Every entry in the data that follows should come back exactly, pictures aside.

[Records provided — start]

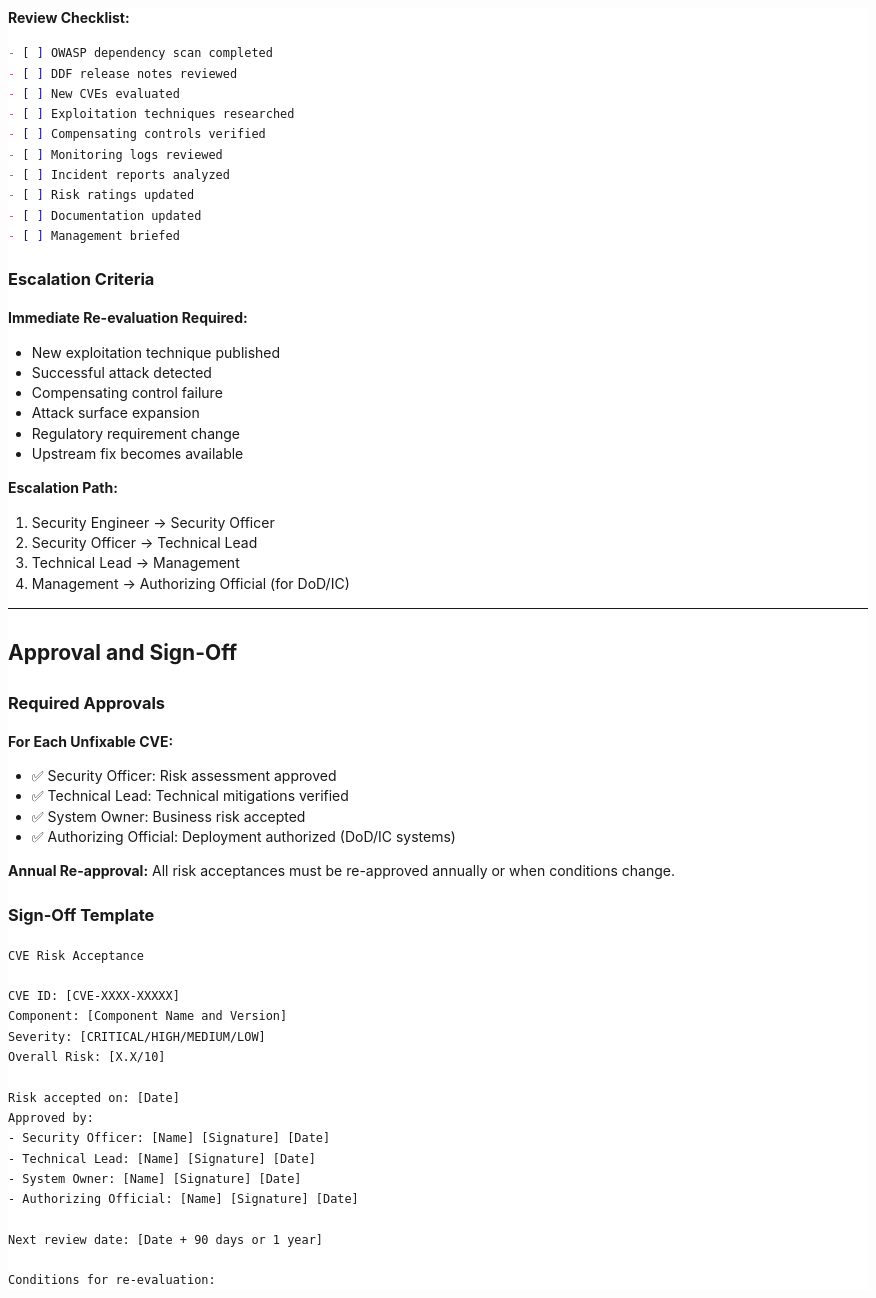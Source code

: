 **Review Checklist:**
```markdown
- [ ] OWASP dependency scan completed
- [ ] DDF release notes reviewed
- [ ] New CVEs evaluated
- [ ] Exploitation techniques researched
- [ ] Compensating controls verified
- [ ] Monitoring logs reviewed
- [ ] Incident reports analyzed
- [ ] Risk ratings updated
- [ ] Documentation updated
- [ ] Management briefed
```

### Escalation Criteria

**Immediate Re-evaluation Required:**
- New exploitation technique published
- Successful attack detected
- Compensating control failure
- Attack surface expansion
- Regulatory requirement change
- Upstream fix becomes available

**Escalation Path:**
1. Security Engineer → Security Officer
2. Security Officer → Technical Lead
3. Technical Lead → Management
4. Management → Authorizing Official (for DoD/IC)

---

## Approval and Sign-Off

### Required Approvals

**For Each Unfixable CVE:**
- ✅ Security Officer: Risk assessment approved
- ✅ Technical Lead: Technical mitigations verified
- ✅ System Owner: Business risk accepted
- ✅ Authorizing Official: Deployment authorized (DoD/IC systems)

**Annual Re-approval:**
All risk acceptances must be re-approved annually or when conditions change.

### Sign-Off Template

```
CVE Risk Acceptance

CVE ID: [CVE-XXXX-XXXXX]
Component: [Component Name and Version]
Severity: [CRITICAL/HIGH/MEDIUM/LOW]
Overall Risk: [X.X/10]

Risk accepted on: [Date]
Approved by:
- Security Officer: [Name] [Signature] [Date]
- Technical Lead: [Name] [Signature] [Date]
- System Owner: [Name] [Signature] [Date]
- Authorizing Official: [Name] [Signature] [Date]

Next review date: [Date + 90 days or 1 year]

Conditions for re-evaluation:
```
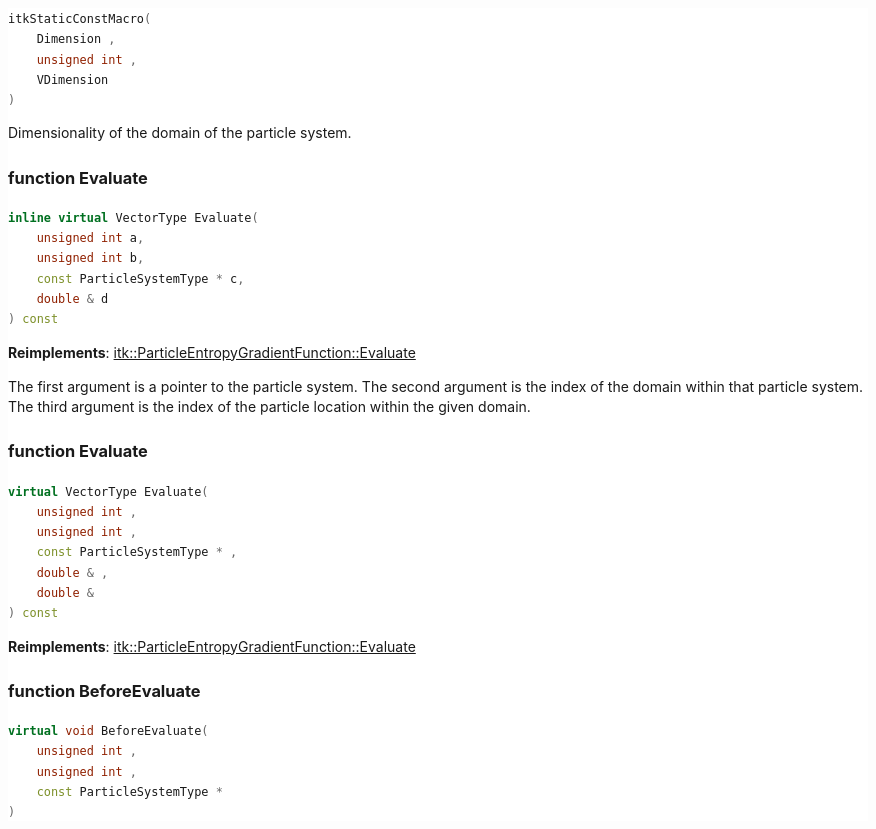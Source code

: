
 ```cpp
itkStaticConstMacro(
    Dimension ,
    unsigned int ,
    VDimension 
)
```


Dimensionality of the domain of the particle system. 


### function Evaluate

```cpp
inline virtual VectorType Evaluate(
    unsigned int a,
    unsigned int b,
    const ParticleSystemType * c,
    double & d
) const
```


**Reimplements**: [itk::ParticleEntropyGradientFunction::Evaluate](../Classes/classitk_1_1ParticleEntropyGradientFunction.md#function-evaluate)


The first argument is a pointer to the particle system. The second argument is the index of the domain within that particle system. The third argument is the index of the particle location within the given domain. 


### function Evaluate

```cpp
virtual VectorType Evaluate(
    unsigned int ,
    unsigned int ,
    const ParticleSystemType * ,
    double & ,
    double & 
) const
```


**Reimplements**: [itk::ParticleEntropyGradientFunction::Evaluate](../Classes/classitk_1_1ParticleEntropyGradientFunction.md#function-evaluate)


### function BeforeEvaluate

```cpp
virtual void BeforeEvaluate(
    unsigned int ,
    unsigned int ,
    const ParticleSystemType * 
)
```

[Records provided — finish]

## Exercise answer:
Source code

: **Review Checklist:**
```markdown
- [ ] OWASP dependency scan completed
- [ ] DDF release notes reviewed
- [ ] New CVEs evaluated
- [ ] Exploitation techniques researched
- [ ] Compensating controls verified
- [ ] Monitoring logs reviewed
- [ ] Incident reports analyzed
- [ ] Risk ratings updated
- [ ] Documentation updated
- [ ] Management briefed
```

### Escalation Criteria

**Immediate Re-evaluation Required:**
- New exploitation technique published
- Successful attack detected
- Compensating control failure
- Attack surface expansion
- Regulatory requirement change
- Upstream fix becomes available

**Escalation Path:**
1. Security Engineer → Security Officer
2. Security Officer → Technical Lead
3. Technical Lead → Management
4. Management → Authorizing Official (for DoD/IC)

---

## Approval and Sign-Off

### Required Approvals

**For Each Unfixable CVE:**
- ✅ Security Officer: Risk assessment approved
- ✅ Technical Lead: Technical mitigations verified
- ✅ System Owner: Business risk accepted
- ✅ Authorizing Official: Deployment authorized (DoD/IC systems)

**Annual Re-approval:**
All risk acceptances must be re-approved annually or when conditions change.

### Sign-Off Template

```
CVE Risk Acceptance

CVE ID: [CVE-XXXX-XXXXX]
Component: [Component Name and Version]
Severity: [CRITICAL/HIGH/MEDIUM/LOW]
Overall Risk: [X.X/10]

Risk accepted on: [Date]
Approved by:
- Security Officer: [Name] [Signature] [Date]
- Technical Lead: [Name] [Signature] [Date]
- System Owner: [Name] [Signature] [Date]
- Authorizing Official: [Name] [Signature] [Date]

Next review date: [Date + 90 days or 1 year]

Conditions for re-evaluation:
```
Source code

:
 ```cpp
itkStaticConstMacro(
    Dimension ,
    unsigned int ,
    VDimension 
)
```


Dimensionality of the domain of the particle system. 


### function Evaluate

```cpp
inline virtual VectorType Evaluate(
    unsigned int a,
    unsigned int b,
    const ParticleSystemType * c,
    double & d
) const
```


**Reimplements**: [itk::ParticleEntropyGradientFunction::Evaluate](../Classes/classitk_1_1ParticleEntropyGradientFunction.md#function-evaluate)


The first argument is a pointer to the particle system. The second argument is the index of the domain within that particle system. The third argument is the index of the particle location within the given domain. 


### function Evaluate

```cpp
virtual VectorType Evaluate(
    unsigned int ,
    unsigned int ,
    const ParticleSystemType * ,
    double & ,
    double & 
) const
```


**Reimplements**: [itk::ParticleEntropyGradientFunction::Evaluate](../Classes/classitk_1_1ParticleEntropyGradientFunction.md#function-evaluate)


### function BeforeEvaluate

```cpp
virtual void BeforeEvaluate(
    unsigned int ,
    unsigned int ,
    const ParticleSystemType * 
)
```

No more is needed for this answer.